- [What is expected]: Across all lines of the entries, tally those with the word "folder" in them. The reply is the tally, by itself.
Start of Extracted information
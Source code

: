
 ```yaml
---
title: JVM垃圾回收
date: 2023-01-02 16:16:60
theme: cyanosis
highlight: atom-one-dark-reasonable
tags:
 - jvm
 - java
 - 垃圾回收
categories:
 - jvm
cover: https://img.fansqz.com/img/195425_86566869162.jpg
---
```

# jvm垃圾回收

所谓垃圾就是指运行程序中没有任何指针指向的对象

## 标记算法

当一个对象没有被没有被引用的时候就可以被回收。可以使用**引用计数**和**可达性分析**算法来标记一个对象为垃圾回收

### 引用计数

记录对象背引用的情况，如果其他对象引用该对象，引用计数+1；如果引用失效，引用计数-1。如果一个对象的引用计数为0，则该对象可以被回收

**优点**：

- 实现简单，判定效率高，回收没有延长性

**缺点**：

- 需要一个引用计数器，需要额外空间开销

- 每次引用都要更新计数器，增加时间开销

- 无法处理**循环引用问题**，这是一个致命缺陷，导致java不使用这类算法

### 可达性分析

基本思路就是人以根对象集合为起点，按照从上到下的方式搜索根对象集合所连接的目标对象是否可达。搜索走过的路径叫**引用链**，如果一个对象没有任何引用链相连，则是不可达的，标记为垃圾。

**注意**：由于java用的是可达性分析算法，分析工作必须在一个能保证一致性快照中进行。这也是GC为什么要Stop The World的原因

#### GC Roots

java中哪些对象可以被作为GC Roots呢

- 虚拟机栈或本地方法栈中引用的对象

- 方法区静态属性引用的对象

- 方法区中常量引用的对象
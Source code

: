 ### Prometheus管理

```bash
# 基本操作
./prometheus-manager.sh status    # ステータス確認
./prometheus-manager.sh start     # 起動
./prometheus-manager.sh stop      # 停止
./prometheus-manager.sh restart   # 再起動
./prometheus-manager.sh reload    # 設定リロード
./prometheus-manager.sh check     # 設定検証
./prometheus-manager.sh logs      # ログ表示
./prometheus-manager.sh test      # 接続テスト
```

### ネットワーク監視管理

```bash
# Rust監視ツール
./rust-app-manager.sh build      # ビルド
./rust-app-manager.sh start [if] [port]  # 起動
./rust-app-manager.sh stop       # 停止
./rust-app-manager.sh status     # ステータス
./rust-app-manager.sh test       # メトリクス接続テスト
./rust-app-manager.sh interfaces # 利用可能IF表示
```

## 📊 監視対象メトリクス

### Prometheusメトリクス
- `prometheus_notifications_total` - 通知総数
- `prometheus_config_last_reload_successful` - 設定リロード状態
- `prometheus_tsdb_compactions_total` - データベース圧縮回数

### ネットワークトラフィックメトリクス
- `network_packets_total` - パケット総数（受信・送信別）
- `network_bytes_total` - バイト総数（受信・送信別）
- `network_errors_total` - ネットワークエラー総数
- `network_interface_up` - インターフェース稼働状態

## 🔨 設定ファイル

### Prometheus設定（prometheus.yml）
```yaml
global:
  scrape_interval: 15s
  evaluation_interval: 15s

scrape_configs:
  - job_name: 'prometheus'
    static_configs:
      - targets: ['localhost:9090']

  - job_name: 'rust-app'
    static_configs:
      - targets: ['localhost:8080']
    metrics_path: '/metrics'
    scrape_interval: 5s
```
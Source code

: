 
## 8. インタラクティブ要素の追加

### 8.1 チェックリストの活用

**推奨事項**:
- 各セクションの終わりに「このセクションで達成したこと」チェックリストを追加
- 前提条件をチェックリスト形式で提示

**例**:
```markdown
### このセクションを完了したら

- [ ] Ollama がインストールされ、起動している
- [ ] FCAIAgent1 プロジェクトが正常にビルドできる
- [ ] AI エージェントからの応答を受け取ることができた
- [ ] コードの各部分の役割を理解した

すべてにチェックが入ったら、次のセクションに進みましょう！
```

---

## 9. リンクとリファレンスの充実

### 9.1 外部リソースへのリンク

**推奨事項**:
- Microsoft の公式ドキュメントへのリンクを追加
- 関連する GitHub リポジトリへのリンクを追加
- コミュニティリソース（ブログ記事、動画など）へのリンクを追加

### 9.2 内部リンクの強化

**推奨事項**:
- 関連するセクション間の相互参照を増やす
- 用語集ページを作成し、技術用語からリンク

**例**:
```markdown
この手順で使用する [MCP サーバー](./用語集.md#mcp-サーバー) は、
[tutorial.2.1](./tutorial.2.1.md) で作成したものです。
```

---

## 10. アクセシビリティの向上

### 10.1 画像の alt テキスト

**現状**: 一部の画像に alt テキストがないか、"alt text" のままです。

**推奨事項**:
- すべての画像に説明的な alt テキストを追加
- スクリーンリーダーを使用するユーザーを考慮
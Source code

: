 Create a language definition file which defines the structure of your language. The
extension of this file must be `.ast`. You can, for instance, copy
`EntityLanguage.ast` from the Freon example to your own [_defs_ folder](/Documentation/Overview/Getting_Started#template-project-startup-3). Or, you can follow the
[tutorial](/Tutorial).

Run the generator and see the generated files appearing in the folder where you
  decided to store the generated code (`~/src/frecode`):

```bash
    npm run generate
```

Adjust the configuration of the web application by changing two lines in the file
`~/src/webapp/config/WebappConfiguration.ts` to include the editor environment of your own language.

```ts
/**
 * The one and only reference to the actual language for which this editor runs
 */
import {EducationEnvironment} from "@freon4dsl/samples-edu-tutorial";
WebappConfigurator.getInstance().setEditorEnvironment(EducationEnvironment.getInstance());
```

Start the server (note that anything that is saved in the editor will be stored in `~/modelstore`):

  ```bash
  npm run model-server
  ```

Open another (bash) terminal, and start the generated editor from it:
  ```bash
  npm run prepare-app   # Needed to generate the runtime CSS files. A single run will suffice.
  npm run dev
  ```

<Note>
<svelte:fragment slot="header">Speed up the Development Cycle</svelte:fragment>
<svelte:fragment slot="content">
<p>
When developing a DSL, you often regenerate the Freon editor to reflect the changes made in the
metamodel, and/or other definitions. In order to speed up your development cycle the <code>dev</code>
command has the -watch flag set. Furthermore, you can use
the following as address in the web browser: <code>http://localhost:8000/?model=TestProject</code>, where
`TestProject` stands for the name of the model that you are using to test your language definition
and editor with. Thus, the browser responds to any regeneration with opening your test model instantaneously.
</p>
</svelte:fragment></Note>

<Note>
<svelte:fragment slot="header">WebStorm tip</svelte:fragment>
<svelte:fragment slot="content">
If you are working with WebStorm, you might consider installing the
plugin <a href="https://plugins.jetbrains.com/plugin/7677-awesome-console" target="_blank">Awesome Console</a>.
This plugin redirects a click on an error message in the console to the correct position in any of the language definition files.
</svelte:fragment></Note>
End of Extracted information
- [Reply to the exercise]: 2